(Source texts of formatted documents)
------------------------------------------------------------

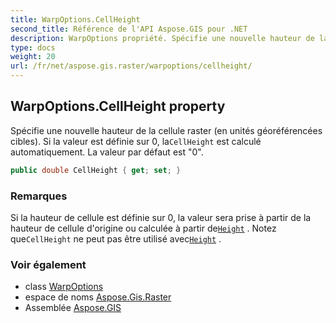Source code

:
 ```yaml
---
title: WarpOptions.CellHeight
second_title: Référence de l'API Aspose.GIS pour .NET
description: WarpOptions propriété. Spécifie une nouvelle hauteur de la cellule raster en unités géoréférencées cibles. Si la valeur est définie sur 0 laCellHeight est calculé automatiquement. La valeur par défaut est 0.
type: docs
weight: 20
url: /fr/net/aspose.gis.raster/warpoptions/cellheight/
---
```

## WarpOptions.CellHeight property

Spécifie une nouvelle hauteur de la cellule raster (en unités géoréférencées cibles). Si la valeur est définie sur 0, la`CellHeight` est calculé automatiquement. La valeur par défaut est "0".

```csharp
public double CellHeight { get; set; }
```

### Remarques

Si la hauteur de cellule est définie sur 0, la valeur sera prise à partir de la hauteur de cellule d'origine ou calculée à partir de[`Height`](../height/) . Notez que`CellHeight` ne peut pas être utilisé avec[`Height`](../height/) .

### Voir également

* class [WarpOptions](../)
* espace de noms [Aspose.Gis.Raster](../../warpoptions/)
* Assemblée [Aspose.GIS](../../../)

------------------------------------------------------------

**What to work on**
Excluding the pictures, output every entry above without alteration.

**Solution to this problem**
Source code

:
 ```yaml
---
title: WarpOptions.CellHeight
second_title: Référence de l'API Aspose.GIS pour .NET
description: WarpOptions propriété. Spécifie une nouvelle hauteur de la cellule raster en unités géoréférencées cibles. Si la valeur est définie sur 0 laCellHeight est calculé automatiquement. La valeur par défaut est 0.
type: docs
weight: 20
url: /fr/net/aspose.gis.raster/warpoptions/cellheight/
---
```

## WarpOptions.CellHeight property

Spécifie une nouvelle hauteur de la cellule raster (en unités géoréférencées cibles). Si la valeur est définie sur 0, la`CellHeight` est calculé automatiquement. La valeur par défaut est "0".

```csharp
public double CellHeight { get; set; }
```

### Remarques

Si la hauteur de cellule est définie sur 0, la valeur sera prise à partir de la hauteur de cellule d'origine ou calculée à partir de[`Height`](../height/) . Notez que`CellHeight` ne peut pas être utilisé avec[`Height`](../height/) .

### Voir également

* class [WarpOptions](../)
* espace de noms [Aspose.Gis.Raster](../../warpoptions/)
* Assemblée [Aspose.GIS](../../../)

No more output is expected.